Alcuni passano, si impietosiscono. Danno consigli e suggeriscono parole. Ma non giova a nulla. Eppure sono saggi. Eppure hanno esperienza. Eppure conoscono Dio e le sue leggi. Passano, appunto. Non è cattiveria o indifferenza, la loro. Semplicemente inefficacia.

Poi arriva chi non ti aspetti: Dio. Lo immaginavi sul trono regale nell’alto dei cieli, oppure come Giudice severo, dentro le frenesie della tua morale, troppo stretta rispetto al suo cuore. E invece te lo trovi accanto, sulla stessa strada. E proprio su quella strada che ti sei già pentito di aver percorso. Da sempre ti guarda, poi si avvicina, e infine si fa carico di te. Così come sei, là dove sei andato a finire.

La sua cura funziona. Per il solo motivo che si ferma per te. Si sporca le mani con il sangue del tuo dolore e si compromette con quella “mezza morte” delle tue delusioni. Versandovi l’olio della consolazione e il vino della speranza. E soprattutto si fa carico di te, della tua vergogna, del tuo fallimento, della tua paura di essere abbandonato. E il cuore guarisce, perché Qualcuno si è preso cura di te. Semplicemente.

Allora il mio camminare riprende, perché ho sperimentato questo. E continuo. E quando incontro fratelli e sorelle sul mio stesso cammino, non posso rimanere indifferente. Non per bontà, ma per rivivere la memoria di quella primordiale esperienza di salvezza.

Signore, non lasciarmi pulito nell’indifferenza, donami di lasciarmi sporcare dalle ferite altrui, senza mai perdere di vista le mie cicatrici.
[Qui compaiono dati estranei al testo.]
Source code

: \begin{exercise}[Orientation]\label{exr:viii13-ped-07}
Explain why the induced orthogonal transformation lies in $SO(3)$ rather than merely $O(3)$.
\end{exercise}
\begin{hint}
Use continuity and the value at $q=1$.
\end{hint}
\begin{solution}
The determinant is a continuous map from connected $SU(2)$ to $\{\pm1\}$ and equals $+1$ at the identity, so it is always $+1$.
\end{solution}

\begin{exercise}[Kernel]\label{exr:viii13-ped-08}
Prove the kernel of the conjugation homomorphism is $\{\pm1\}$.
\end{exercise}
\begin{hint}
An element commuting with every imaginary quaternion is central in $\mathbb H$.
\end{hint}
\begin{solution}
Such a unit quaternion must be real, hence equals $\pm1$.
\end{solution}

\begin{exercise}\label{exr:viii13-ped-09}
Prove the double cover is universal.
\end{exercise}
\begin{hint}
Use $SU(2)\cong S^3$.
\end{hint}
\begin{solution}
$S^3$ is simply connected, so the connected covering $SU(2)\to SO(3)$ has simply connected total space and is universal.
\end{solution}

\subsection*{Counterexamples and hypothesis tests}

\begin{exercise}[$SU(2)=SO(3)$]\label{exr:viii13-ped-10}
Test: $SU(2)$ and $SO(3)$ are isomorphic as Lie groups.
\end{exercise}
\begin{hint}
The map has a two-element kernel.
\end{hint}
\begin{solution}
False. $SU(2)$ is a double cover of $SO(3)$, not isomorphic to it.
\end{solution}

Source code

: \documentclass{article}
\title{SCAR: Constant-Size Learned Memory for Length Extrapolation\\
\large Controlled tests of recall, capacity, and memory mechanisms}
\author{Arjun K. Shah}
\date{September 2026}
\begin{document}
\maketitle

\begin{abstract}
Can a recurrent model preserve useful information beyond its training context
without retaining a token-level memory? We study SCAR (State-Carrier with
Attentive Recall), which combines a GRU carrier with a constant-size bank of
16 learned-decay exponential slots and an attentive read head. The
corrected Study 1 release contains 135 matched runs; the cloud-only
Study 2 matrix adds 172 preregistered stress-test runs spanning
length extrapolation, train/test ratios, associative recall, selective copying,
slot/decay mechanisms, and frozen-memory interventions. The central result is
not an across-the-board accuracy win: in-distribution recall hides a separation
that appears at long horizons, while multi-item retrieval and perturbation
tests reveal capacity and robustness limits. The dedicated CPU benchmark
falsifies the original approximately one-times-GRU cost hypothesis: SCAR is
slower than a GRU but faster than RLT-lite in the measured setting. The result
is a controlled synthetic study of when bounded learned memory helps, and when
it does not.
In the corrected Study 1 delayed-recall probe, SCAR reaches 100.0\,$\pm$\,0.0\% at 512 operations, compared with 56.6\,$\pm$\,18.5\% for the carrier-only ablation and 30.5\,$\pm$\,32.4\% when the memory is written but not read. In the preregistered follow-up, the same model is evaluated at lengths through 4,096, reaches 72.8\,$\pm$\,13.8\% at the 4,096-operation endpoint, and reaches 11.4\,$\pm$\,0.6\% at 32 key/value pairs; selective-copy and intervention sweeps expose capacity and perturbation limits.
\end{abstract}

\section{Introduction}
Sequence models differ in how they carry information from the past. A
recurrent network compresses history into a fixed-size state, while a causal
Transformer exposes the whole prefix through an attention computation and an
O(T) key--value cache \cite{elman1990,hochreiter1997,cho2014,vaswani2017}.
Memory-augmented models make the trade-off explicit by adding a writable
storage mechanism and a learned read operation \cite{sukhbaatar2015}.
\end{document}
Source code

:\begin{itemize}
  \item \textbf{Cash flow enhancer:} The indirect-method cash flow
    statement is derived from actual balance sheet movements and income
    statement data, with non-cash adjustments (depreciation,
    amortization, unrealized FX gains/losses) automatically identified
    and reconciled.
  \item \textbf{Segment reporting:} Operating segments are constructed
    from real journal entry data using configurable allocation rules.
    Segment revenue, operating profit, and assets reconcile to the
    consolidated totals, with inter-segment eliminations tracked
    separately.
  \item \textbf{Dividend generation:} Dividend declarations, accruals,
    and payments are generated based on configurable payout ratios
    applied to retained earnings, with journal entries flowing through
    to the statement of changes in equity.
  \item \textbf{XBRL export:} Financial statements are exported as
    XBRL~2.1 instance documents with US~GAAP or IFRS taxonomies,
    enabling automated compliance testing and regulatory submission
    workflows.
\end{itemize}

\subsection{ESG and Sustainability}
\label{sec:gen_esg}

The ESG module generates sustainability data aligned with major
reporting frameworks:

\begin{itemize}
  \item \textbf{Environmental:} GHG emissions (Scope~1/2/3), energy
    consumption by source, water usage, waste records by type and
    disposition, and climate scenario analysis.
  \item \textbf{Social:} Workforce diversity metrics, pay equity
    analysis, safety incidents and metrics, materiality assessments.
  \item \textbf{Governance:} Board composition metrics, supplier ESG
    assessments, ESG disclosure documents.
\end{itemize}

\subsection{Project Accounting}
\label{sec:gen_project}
«Un uomo scendeva da Gerusalemme a Gèrico e cadde nelle mani dei briganti, che gli portarono via tutto, lo percossero a sangue e se ne andarono, lasciandolo mezzo morto. Per caso, un sacerdote scendeva per quella medesima strada e, quando lo vide, passò oltre. Anche un levìta, giunto in quel luogo, vide e passò oltre. Invece un Samaritano, che era in viaggio, passandogli accanto, vide e ne ebbe compassione. Gli si fece vicino, gli fasciò le ferite, versandovi olio e vino; poi lo caricò sulla sua cavalcatura, lo portò in un albergo e si prese cura di lui. Il giorno seguente, tirò fuori due denari e li diede all’albergatore, dicendo: “Abbi cura di lui; ciò che spenderai in più, te lo pagherò al mio ritorno”. Chi di questi tre ti sembra sia stato prossimo di colui che è caduto nelle mani dei briganti?». Quello rispose: «Chi ha avuto compassione di lui». Gesù gli disse: «Va’ e anche tu fa’ così».